Last month Enterprise Products Partners (NYSE:EPD) announced that it signed an agreement to acquire the midstream business and assets of bankrupt Azure Midstream Partners. That agreement came after the company won the bankruptcy auction proceedings by submitting the winning bid of $189 million. That price represented an unbelievable discount to what Azure paid for the assets a few years ago, enabling Enterprise to continue its disciplined approach to growth.
Picking up a bargain
Under the terms of the agreement, Enterprise Products Partners will acquire several assets. These include over 960 miles of natural gas gathering lines, three natural gas processing facilities with total capacity of 210 million cubic feet per day, and two 10,000 barrel-per-day NGL pipelines. These assets are in East Texas and North Louisiana and serve production from the Haynesville shale as well as other gas plays in the region. That location is worth noting because the assets will compliment Enterprise's existing system in the area, which includes East Texas NGL, Texas Intrastate natural gas pipeline, and its Haynesville gathering and Acadian natural gas pipeline system.
Not only did Enterprise pick up a complimentary piece to its portfolio but it did so at a heavily discounted price. For example, last February Azure paid its parent company $162.5 million for the Legacy Gathering System, which consisted of 658 miles of pipeline in Texas and Louisiana. It followed that up a few months later with the $83 million acquisition of the EFG System, which consisted of 225 miles of gathering lines and a small processing plant. The company also picked up other assets along the way before succumbing to the weight of its debt. It was that debt induced bankruptcy that enabled Enterprise to buy these assets for less than full value.
Azure Midstream Partners initially sought to sell itself for $151.1 million after receiving a bid from M5 Midstream. However, that was a "stalking-horse" bid aimed at setting a floor so that creditors would recoup some value for the assets. That floor price allowed Enterprise to step in with its top-tier balance sheet and make the winning bid.
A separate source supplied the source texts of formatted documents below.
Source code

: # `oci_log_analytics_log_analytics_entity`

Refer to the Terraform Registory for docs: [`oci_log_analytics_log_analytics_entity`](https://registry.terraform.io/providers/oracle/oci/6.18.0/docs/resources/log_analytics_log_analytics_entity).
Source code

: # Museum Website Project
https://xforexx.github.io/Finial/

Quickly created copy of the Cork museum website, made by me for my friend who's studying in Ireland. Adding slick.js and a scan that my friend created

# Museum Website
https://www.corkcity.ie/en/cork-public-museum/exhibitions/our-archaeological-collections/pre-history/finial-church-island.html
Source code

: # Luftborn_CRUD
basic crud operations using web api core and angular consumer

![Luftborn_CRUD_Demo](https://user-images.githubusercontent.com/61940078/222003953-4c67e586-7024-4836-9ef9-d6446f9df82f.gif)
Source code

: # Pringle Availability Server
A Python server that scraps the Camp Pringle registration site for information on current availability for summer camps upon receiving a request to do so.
However, even though it paid well above the floor price, the company still got a good deal because the assets are immediately accretive to Enterprise's distributable cash flow.
$26 billion and counting
With the purchase of Azure's natural gas assets, Enterprise Products Partners has now made more than $26 billion of acquisitions since its IPO in 1998. However, the bulk of those purchases came during the recent oil market downturn after the company spent a combined $8.1 billion to acquire Oiltanking and EFS Midstream. While Oiltanking was the larger deal, the company's $2.15 billion acquisition of EFS Midstream from Pioneer Natural Resources (NYSE:PXD) and Reliance Industries was interesting given the situation surrounding the deal. That's because a driving factor was that it provided Pioneer with the cash it needed to continue drilling wells during the downturn, suggesting it might not have parted with the assets if it didn't need the capital. Meanwhile, Enterprise gained control of a slew of midstream assets that it locked up under long-term fixed-fee contracts that will provide the company with steady cash flow for years to come.
In addition to that, Enterprise also briefly explored a combination with Williams Companies (NYSE:WMB) last fall after its merger to Energy Transfer Equity (NYSE:ETE) fell apart. That deal would have been the largest in Enterprise's history given that Williams Companies had agreed to a $37.7 billion combination with Energy Transfer Equity before a tax issue, and the worsening oil market downturn, derailed the deal. That said, Enterprise quickly abandoned its pursuit after market rumors drove Williams' stock price up well past Enterprise's liking. The reason the company walked away is due to a pledge to remain financially disciplined as it pursues future growth opportunities.
Enterprise's other growth driver
One place where it has found plenty of compelling opportunities is investing in organic growth projects. The company has already spent $36 billion on expansion projects since its IPO, and it has another $8.4 billion of projects in the pipeline. That's up from $5.3 billion at the start of the year after recently adding a couple of new projects to the backlog. Further, it has several more in development, suggesting that the pipeline could continue growing. This backlog provides the company with clear visibility as to where future cash flow growth will come from, likely enabling it to keep the distribution growth streak alive.
Enterprise Products Partners scored an unbelievable deal when it picked up several gas-related assets at a bankruptcy auction earlier this year. Those assets are not only an excellent strategic fit but are immediately accretive to cash flow. It's just another example of the company's disciplined approach to build or buy assets that bolster the bottom line. It's a strategy that should enable Enterprise to continue paying investors a growing income stream for years to come.